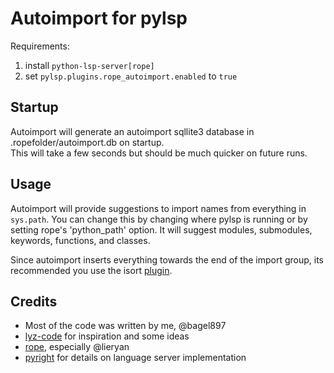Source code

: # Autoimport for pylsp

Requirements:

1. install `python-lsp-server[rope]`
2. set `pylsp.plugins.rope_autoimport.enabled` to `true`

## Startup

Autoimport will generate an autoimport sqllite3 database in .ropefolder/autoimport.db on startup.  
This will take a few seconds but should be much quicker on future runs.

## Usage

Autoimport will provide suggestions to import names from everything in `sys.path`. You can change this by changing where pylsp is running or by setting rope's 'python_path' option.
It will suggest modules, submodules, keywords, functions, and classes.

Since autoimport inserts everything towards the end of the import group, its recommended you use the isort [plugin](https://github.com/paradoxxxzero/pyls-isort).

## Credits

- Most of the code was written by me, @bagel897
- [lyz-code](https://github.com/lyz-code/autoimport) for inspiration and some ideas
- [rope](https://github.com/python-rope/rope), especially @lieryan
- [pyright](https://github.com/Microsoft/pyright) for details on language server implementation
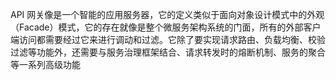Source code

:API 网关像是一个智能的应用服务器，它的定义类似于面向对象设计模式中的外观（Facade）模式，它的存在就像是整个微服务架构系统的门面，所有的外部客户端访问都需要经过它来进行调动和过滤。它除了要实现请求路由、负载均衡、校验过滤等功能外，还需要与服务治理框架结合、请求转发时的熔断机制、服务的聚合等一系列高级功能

* * *

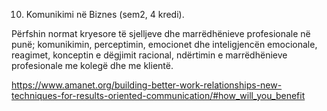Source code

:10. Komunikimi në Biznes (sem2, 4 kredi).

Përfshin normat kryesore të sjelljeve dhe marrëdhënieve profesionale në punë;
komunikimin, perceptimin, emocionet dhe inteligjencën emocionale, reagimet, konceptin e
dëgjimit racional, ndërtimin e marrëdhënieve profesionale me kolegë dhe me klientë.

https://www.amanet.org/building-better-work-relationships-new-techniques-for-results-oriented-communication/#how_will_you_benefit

▶ **EXERCISE**
Check each line in the entries above for the string "https", then give the number of matching lines alone.

▶ **EXERCISE OUTPUT**
5